Deep Learning Weekly Issue #126

AI assistant preferences, Pinterest's Lens, a SimCity-based gym, on-device training with Core ML 3, and more...

Hey folks,

This week in deep learning we bring you a study on AI assistant preferences from Apple, a new real-time strategy gym from Facebook, a request for comments on AI patents from the USPTO, and a new conditional transformer architecture from Salesforce.

You may also enjoy a guide to on-device training with Core ML 3, an interview with François Chollet, a SimCity-based AI gym, and new research from Google using BERT to understand videos.

As always, happy reading and hacking. If you have something you think should be in next week's issue, find us on Twitter: @dl_weekly.

Until next week!

Industry

Apple study suggests chattier users prefer chattier AI assistants [VentureBeat]

It turns out that people love talking to themselves.

Keras 2.3.0 released

The final major release of Keras brings support for a TF 2.0 backend. Maintainers now recommend users switch to tf.keras for future work.

Pinterest’s Lens can now recognize 2.5 billion home and fashion objects [VentureBeat]

Visual search at a massive scale.

Coming Soon to a Battlefield: Robots That Can Kill [The Atlantic]

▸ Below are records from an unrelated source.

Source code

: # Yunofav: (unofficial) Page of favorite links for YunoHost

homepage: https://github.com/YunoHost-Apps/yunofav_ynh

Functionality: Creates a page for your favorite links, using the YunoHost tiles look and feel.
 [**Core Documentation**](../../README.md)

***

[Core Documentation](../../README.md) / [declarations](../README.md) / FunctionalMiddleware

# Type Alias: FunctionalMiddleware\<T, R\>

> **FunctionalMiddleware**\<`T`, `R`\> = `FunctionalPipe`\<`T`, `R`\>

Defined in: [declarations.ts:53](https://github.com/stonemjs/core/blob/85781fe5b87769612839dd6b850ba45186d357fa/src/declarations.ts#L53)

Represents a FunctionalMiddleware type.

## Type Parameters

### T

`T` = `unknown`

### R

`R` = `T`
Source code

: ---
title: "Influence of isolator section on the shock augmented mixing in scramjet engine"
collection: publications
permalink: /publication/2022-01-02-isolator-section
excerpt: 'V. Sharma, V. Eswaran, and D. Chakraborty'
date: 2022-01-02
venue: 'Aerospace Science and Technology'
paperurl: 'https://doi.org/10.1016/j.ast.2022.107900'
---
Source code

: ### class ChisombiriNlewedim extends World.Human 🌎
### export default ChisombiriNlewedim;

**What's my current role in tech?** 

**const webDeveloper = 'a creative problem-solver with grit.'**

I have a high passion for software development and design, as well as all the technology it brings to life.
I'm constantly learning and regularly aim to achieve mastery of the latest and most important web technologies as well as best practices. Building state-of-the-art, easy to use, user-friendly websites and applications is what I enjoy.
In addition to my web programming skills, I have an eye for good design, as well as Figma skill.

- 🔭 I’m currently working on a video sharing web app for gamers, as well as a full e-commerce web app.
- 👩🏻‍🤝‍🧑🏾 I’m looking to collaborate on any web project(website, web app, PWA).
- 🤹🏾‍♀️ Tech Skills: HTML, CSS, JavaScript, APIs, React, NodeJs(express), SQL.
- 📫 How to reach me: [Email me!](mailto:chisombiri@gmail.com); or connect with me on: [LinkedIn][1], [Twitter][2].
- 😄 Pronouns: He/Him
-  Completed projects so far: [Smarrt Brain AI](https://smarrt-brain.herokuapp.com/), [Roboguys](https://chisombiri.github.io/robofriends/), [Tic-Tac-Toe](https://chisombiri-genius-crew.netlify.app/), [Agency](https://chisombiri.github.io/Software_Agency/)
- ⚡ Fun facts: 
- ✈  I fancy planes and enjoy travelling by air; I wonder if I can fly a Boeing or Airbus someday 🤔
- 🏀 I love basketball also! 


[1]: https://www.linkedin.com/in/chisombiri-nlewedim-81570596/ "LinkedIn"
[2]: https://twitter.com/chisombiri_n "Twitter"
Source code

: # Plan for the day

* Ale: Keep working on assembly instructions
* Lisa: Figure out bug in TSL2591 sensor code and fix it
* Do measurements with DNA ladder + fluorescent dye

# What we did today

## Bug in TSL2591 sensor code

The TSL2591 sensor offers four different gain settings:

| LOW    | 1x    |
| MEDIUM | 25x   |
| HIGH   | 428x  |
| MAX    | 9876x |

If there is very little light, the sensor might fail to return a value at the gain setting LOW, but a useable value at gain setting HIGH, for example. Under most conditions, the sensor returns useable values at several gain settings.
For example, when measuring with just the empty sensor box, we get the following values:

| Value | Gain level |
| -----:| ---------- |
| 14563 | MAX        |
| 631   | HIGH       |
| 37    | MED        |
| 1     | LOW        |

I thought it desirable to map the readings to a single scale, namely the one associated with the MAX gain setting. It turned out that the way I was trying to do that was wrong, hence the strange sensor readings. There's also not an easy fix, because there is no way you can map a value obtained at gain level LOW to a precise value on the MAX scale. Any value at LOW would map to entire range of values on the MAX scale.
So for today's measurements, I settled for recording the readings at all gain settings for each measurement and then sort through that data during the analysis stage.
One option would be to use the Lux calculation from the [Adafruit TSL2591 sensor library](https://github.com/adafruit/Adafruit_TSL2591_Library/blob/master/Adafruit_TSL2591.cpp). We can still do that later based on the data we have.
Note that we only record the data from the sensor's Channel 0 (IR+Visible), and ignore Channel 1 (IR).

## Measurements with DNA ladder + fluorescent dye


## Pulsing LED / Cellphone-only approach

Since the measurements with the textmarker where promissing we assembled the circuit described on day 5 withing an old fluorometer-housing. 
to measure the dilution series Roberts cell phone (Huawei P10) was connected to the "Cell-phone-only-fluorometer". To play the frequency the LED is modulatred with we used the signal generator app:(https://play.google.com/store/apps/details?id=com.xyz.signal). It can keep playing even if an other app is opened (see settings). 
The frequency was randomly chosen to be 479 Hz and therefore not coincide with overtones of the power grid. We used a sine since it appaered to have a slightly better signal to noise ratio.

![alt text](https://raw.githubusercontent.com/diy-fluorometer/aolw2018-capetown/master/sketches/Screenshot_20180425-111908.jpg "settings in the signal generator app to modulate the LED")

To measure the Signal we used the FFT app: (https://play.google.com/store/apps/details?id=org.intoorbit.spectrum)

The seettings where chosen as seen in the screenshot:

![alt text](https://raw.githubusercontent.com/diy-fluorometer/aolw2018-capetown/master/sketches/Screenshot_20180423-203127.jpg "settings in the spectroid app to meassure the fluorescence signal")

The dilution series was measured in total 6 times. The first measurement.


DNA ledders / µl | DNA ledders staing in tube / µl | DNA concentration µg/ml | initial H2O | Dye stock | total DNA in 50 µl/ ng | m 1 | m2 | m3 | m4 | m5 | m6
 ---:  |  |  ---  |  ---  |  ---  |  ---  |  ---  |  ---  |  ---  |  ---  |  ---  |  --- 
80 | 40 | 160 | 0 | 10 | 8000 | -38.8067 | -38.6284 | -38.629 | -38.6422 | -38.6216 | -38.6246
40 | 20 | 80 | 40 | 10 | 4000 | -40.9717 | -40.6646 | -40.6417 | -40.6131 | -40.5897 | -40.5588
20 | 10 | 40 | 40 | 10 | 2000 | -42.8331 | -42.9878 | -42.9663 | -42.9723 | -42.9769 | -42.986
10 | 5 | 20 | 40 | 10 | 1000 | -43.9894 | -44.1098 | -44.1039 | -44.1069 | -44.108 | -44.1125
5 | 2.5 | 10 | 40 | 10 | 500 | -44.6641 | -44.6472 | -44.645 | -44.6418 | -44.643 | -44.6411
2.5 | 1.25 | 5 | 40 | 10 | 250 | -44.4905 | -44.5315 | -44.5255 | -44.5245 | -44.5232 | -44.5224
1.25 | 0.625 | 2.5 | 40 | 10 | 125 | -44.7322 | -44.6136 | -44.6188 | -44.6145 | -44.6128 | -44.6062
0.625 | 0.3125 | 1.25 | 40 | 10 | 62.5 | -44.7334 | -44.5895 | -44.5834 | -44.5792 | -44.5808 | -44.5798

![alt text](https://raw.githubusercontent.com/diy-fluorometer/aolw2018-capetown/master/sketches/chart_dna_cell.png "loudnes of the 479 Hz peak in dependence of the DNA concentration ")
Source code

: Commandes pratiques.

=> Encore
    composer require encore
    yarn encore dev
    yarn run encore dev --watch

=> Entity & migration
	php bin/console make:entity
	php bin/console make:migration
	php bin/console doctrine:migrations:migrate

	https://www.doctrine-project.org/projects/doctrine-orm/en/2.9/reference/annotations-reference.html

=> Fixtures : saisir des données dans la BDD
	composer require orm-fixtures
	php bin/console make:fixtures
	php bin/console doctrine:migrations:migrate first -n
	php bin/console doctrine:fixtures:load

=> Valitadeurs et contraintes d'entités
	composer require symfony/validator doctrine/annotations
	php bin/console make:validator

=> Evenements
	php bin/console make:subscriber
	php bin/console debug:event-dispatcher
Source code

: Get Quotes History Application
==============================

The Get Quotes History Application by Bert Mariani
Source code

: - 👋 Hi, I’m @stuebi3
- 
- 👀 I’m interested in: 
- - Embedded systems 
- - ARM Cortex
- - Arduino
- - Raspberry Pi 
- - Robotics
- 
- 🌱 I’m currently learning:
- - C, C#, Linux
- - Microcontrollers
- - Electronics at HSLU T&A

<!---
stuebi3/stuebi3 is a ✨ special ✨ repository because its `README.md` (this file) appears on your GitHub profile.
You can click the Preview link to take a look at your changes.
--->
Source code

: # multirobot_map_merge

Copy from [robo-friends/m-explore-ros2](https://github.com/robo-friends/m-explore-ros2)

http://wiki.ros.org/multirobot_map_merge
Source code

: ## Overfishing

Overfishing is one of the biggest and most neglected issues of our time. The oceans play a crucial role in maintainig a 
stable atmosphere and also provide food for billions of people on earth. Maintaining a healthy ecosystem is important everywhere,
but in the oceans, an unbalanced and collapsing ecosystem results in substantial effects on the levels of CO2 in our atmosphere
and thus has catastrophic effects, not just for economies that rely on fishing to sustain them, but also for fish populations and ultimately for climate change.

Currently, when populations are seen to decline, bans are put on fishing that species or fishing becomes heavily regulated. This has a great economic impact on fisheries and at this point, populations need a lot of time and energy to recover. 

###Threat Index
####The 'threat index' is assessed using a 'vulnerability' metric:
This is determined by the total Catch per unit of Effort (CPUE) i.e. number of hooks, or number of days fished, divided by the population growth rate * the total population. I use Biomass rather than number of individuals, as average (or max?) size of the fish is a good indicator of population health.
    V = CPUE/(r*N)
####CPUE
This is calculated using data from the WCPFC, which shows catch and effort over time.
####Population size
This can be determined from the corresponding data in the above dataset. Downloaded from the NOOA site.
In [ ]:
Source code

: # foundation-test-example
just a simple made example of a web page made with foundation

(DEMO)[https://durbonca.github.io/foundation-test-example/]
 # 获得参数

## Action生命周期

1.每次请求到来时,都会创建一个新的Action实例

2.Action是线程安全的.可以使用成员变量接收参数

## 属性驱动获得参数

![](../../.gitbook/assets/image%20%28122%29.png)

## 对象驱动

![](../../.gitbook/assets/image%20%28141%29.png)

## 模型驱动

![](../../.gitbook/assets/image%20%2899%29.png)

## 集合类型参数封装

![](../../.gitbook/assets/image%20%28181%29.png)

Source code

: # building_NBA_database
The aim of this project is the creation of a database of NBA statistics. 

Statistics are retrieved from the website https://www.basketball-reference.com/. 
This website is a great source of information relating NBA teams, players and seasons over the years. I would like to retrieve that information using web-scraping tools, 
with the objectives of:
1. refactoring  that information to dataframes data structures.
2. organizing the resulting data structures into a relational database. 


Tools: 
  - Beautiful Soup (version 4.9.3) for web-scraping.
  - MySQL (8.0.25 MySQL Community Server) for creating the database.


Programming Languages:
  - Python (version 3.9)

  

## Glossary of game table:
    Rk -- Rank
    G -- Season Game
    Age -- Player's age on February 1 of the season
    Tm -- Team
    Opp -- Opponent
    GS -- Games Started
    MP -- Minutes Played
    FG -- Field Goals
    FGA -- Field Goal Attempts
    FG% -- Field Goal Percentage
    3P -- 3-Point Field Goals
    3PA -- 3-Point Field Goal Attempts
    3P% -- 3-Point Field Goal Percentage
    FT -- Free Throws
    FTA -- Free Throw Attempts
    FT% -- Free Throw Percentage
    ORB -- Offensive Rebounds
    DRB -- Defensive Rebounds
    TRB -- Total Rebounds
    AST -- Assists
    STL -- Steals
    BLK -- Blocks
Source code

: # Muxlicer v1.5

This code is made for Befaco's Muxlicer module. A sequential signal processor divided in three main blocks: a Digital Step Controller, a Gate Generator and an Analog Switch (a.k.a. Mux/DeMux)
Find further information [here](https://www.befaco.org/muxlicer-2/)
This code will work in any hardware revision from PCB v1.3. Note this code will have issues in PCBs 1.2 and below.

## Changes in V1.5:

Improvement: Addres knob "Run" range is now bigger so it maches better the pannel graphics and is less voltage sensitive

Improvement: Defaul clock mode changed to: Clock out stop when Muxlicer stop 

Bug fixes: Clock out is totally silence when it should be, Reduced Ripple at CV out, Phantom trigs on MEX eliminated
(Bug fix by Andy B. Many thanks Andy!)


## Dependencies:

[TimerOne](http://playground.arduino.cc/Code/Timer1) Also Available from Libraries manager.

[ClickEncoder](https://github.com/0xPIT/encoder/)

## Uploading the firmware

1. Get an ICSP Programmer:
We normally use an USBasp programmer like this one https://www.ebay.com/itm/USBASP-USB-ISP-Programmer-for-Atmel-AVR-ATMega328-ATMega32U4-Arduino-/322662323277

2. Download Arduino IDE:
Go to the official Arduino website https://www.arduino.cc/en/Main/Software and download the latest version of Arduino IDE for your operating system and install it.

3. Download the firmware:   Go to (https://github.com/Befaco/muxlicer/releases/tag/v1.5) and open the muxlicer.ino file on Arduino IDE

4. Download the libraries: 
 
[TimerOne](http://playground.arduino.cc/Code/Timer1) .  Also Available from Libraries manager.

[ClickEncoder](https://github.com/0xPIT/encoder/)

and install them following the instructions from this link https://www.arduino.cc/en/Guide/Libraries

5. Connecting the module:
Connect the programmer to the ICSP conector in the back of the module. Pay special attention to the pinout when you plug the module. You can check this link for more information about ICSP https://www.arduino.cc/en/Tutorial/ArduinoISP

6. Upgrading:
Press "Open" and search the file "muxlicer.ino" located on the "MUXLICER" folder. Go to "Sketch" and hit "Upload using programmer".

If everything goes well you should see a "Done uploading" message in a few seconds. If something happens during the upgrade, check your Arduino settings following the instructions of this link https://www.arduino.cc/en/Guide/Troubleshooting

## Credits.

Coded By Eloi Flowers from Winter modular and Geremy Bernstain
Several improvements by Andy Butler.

Tomorrow’s wars will be faster, more high-tech, and less human than ever before. Welcome to a new era of machine-driven warfare.

Request for Comments on Patenting Artificial Intelligence Inventions

The US Patent office is seeking comments on what to do about increasing numbers of AI patents.

[Facebook] Teaching AI to plan using language in a new open-source strategy game

Facebook open sources a real-time strategy AI gym.

Learning

On-device training with Core ML – part 3

The third installment of a deep dive into on-device model training with Apple’s most recent release of Core ML.

Research Guide for Video Frame Interpolation with Deep Learning

Nearly everything you need to know in 2019.

Learning Cross-Modal Temporal Representations from Unlabeled Videos

Google creates VideoBERT, using transformers to learn representations for videos.

The world’s most freakishly realistic text-generating A.I. just got gamified

GPT-2 is used to generate a unique, text-based game each time a user plays.

[Video] François Chollet: Keras, Deep Learning, and the Progress of AI | Artificial Intelligence Podcast

François Chollet, original creator of Keras, sits down with Lex Fridman.

[Video] How Backpropagation Works

A short explainer video on backpropagation.

Datasets

Google: Coached Conversational Preference Elicitation

Google announces a new dataset of conversations where an assistant elicits movie preferences from a user.

Libraries & Code

[GitHub] p-christ/Deep-Reinforcement-Learning-Algorithms-with-PyTorch

PyTorch implementations of deep reinforcement learning algorithms and environments.

[GitHub] smearle/gym-city

An interface with micropolis for city-building agents, packaged as an OpenAI gym environment.

Papers & Publications

Cross View Fusion for 3D Human Pose Estimation

Abstract: We present an approach to recover absolute 3D human poses from multi-view images by incorporating multi-view geometric priors in our model. It consists of two separate steps: (1) estimating the 2D poses in multi-view images and (2) recovering the 3D poses from the multi-view 2D poses. First, we introduce a cross-view fusion scheme into CNN to jointly estimate 2D poses for multiple views. Consequently, the 2D pose estimation for each view already benefits from other views. Second, we present a recursive Pictorial Structure Model to recover the 3D pose from the multi-view 2D poses. It gradually improves the accuracy of 3D pose with affordable computational cost….

CTRL: A Conditional Transformer Language Model for Controllable Generation

Abstract: Large-scale language models show promising text generation capabilities, but users cannot easily control particular aspects of the generated text. We release CTRL, a 1.6 billion-parameter conditional transformer language model, trained to condition on control codes that govern style, content, and task-specific behavior. Control codes were derived from structure that naturally co-occurs with raw text, preserving the advantages of unsupervised learning while providing more explicit control over text generation. These codes also allow CTRL to predict which parts of the training data are most likely given a sequence. This provides a potential method for analyzing large amounts of data via model-based source attribution. We have released multiple full-sized, pretrained versions of CTRL at github.com/salesforce/ctrl.